WAVES, another agent of erosion, shape shoreline topography through the process of WAVE ACTION. Erosional shoreline are distinctly different from depositional shorelines. On irregular shorelines, HEADLANDS are sites of erosion while the debris is carried away and deposited inside the recessed BAYS or COVES (coves are usually smaller than bays, although the distinctions are unclear). On these headlands, erosion will steepen the slope and is concentrated on a narrow area at the water level. The steepened slope becomes a WAVE CUT CLIFF, and where the water is actively undercutting the slope forming a NOTCH. The wave cut cliff wears back leaving a WAVE CUT TERRACE beneath the water. Further offshore, debris is deposited on top of this erosion surface creating a WAVE BUILT TERRACE. Weak areas on this wave cut cliff may be worn away to form a SEA CAVE. Two sea caves may wear back and intersect to form a SEA ARCH with water surrounding the column of rock. If the overhead connection collapses leaving part of the column remaining, the feature is a STACK. Uplift of the coastal area can result in the elevation of these features above sea level. When wave cut terraces or wave built terraces have been elevated, they become known as MARINE TERRACES.
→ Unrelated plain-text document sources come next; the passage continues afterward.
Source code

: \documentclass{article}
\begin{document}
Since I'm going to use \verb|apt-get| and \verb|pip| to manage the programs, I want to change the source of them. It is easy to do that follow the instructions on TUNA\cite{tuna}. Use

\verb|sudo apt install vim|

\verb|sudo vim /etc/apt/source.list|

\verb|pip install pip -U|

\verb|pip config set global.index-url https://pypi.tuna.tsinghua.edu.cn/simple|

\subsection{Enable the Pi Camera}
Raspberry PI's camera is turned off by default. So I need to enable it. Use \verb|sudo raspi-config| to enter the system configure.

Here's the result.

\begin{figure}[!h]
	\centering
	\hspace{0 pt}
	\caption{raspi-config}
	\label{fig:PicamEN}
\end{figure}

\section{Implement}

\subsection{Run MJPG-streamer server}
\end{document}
When waves strike the shore at an angle, they move material along the beach by BEACH DRIFTING, and force water along parallel to the shore by the LONGSHORE CURRENT. Where deposition is occurring, sand is the most common deposit. The area between high tide and low tide is the BEACH. Deposits of sand are generally called sand bars, and are named by their shape and location. OFFSHORE BARS are unattached to the mainland and parallel to it. A SPIT is a sand bar attached to the mainland at one end, usually formed by the longshore current pushing material on past the end of the shore. Sometimes the end of a spit becomes curved. When this happens, it is called a HOOK. A hook is a type of spit. If the spit continues to grow across the bay until it reaches the opposite side of the inlet, it forms a BAYMOUTH BAR. If a sand bar particularly protects a body of water, that body of water may be called a LAGOON. A sandbar that connects an island to the mainland is called a TOMBOLO.
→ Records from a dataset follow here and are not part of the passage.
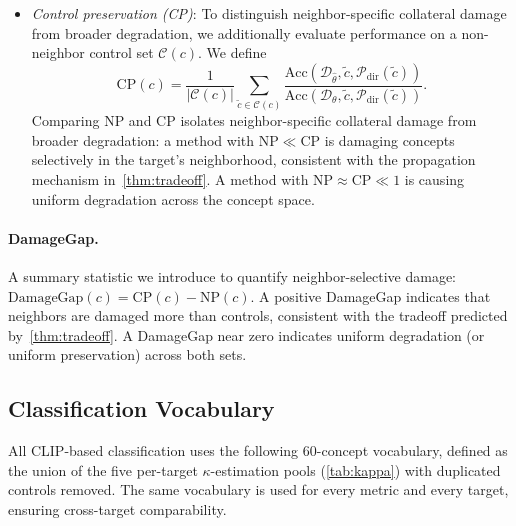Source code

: \begin{itemize}
    \item \emph{Control preservation (CP)}: To distinguish neighbor-specific collateral damage from broader degradation, we additionally evaluate performance on a non-neighbor control set $\mathcal{C}(c)$. We define
    \begin{equation}
    \label{eq:cp}
    \mathrm{CP}(c) = \frac{1}{|\mathcal{C}(c)|} \sum_{\tilde c \in \mathcal{C}(c)} 
    \frac{\mathrm{Acc}(\mathcal{D}_{\hat\theta}, \tilde c, \mathcal{P}_{\mathrm{dir}}(\tilde c))}
     {\mathrm{Acc}(\mathcal{D}_\theta, \tilde c, \mathcal{P}_{\mathrm{dir}}(\tilde c))}.
    \end{equation}
    Comparing NP and CP isolates neighbor-specific collateral damage from broader degradation: a method with $\mathrm{NP} \ll \mathrm{CP}$ is damaging concepts selectively in the target's neighborhood, consistent with the propagation mechanism in~\cref{thm:tradeoff}. A method with $\mathrm{NP} \approx \mathrm{CP} \ll 1$ is causing uniform degradation across the concept space.
\end{itemize}




\paragraph{DamageGap.} A summary statistic we introduce to quantify neighbor-selective damage: $\mathrm{DamageGap}(c) = \mathrm{CP}(c) - \mathrm{NP}(c)$. A positive DamageGap indicates that neighbors are damaged more than controls, consistent with the tradeoff predicted by~\cref{thm:tradeoff}. A DamageGap near zero indicates uniform degradation (or uniform preservation) across both sets.

\subsection{Classification Vocabulary}
\label{app:vocab}
All CLIP-based classification uses the following 60-concept vocabulary, defined as the union of the five per-target $\kappa$-estimation pools (\cref{tab:kappa}) with duplicated controls removed. The same vocabulary is used for every metric and every target, ensuring cross-target comparability.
Classification of coastlines helps to understand the types of features that may be found on them. One classification system distinguishes four types of coasts. An EMERGENT shoreline is one where the land has risen relative to the water level. The southeastern U.S. coast is an emergent shoreline. This is what is responsible for the parallel drainage pattern that was mentioned in an earlier lesson. The opposite type of shoreline is the SUBMERGENT shoreline, where the land has sunk relative to the water level. A submergent shoreline is characterized by flooded stream mouths that have tides called ESTUARIES. The northeast Atlantic coast is a submergent coast. A NEUTRAL shoreline is one that is neither emergent nor submergent. Something else has created this shoreline. Examples include lava flows, volcanoes, coral reefs, deltas, and glaciation. The fourth type of shoreline is a COMPOUND shoreline that results from a combination of the above situations.